Question: I guess I just still don’t understand where PA comes in. Isn’t the lifting and Plazma, Mag-10 (etc) consumption activating hypertrophy? When I read the article, it almost seemed like it was saying you could take Micro-PA, and do nothing else, and hypertrophy would be activated. Surely that’s not the case. Maybe I missed something, but I’m otherwise I’m confused.
Resistance training increases PA “within” skeletal muscle or within the intracellular environment. This occurs via activating an enzyme (phospholipase D) which lies within components of muscle that are sensitive to eccentric contractions. These components are called zlines and hold the contractile elements of a muscle fiber together. When stretched phospholipase D, which is bound to the zlines, senses mechanical trauma and reacts by producing phosphatidic acid or PA. PA then binds to and activates mTOR, the master switch regulating protein synthesis.
It turns out, however, that PA can also activate mTOR in a totally different pathway if delivered in the extracellular (outside the cell) environment (Winter et al). More specifically, extracellular PA triggers the ERK signaling pathway, which then activates mTOR via a completely separate mechanism than intracellular PA.
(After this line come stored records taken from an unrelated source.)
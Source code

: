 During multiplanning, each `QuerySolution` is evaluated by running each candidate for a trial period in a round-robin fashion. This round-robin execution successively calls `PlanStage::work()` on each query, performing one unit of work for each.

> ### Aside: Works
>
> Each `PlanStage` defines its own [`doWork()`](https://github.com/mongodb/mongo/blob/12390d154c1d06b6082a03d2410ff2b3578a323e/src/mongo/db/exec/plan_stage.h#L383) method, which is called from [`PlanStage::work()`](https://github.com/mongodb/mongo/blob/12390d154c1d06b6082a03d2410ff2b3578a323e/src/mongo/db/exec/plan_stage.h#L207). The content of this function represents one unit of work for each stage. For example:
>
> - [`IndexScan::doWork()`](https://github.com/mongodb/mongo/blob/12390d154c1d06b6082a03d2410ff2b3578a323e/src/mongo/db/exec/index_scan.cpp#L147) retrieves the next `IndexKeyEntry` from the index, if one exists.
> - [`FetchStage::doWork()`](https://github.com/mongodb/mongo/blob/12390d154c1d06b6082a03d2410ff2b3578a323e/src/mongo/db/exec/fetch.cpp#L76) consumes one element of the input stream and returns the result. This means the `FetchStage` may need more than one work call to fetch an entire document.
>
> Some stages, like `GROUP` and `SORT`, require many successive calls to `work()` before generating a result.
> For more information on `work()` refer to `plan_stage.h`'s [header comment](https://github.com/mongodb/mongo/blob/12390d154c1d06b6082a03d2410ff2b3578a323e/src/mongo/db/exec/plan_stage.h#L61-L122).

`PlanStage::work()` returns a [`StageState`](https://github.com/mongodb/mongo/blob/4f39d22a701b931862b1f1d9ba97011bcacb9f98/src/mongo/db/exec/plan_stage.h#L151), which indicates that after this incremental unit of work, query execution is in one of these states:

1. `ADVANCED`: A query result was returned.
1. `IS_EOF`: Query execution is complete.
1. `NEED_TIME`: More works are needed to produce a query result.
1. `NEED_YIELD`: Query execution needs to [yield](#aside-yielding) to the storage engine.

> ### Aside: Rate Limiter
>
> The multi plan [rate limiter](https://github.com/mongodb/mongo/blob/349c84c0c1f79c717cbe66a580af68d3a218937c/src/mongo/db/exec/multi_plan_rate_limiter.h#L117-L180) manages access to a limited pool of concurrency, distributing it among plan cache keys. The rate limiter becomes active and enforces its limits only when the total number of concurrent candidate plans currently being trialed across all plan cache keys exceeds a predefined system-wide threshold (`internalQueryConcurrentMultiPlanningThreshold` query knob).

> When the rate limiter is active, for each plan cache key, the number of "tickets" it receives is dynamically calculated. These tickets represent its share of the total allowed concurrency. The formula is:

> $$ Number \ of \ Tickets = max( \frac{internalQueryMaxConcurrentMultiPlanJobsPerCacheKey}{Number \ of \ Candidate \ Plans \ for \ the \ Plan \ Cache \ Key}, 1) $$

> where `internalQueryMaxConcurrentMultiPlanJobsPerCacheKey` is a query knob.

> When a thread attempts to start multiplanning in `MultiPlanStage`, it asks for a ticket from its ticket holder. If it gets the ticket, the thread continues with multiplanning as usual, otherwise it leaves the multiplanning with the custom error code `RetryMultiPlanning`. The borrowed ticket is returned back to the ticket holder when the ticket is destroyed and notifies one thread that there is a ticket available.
In fact, if you block ERK signaling when giving cells PA, protein synthesis does not increase. In contrast, if you block ERK signaling after resistance training protein synthesis still increases. For this reason you will maximize muscle growth if PA is increased both inside and outside the cell.
This explains why two studies to date have shown that resistance training combined with PA supplementation resulted in more lean body mass and hypertrophy than resistance training alone (Hoffman et al. 2012 and Joy et al. 2013).